- [Task brief] Compute how many lines in the records below contain the string "post" and give that number without other output.

- [Dataset entries]
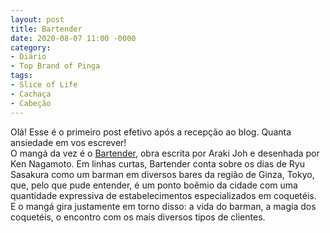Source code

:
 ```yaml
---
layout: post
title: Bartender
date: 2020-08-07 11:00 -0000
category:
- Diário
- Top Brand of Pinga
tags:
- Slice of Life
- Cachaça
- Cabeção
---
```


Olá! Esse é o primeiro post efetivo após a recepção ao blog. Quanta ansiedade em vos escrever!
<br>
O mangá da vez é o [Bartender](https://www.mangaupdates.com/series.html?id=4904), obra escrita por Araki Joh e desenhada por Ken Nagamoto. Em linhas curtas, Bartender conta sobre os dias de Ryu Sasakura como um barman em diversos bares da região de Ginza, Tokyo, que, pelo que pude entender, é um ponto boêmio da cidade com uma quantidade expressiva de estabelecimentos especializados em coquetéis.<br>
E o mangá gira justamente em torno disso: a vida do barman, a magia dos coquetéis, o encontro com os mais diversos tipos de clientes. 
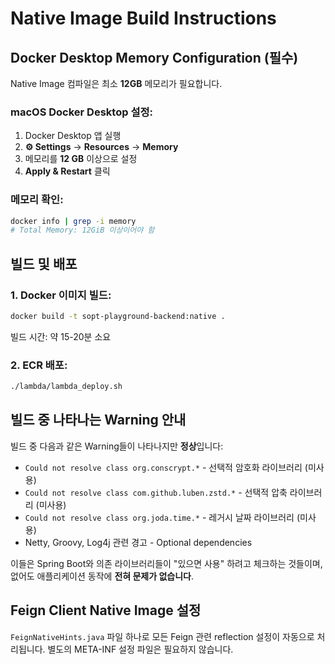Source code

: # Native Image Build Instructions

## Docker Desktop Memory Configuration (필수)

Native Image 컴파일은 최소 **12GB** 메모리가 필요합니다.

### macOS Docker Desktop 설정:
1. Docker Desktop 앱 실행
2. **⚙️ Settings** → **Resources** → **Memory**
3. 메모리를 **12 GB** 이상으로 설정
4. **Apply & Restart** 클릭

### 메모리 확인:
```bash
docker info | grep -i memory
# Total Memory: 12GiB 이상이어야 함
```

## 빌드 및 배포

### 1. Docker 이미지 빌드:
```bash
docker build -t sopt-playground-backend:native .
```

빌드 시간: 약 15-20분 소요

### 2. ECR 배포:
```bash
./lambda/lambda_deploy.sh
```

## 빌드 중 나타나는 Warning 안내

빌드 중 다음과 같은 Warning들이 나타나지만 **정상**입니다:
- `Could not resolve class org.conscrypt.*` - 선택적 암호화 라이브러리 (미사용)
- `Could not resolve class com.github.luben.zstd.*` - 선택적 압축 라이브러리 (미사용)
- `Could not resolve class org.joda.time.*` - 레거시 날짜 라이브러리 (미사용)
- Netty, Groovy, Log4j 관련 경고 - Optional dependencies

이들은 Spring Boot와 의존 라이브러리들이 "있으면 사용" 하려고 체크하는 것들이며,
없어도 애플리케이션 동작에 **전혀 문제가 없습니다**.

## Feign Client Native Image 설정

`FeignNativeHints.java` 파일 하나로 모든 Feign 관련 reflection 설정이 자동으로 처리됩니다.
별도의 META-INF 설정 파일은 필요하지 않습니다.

* * *

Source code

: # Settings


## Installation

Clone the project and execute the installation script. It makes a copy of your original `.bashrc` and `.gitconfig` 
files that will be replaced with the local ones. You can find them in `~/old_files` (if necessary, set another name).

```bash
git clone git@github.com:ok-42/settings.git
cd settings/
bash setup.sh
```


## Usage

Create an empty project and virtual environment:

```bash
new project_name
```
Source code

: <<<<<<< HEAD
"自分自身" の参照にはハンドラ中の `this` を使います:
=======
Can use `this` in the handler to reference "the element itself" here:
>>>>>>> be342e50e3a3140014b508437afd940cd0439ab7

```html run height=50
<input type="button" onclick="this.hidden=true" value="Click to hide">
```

- [Task result] 2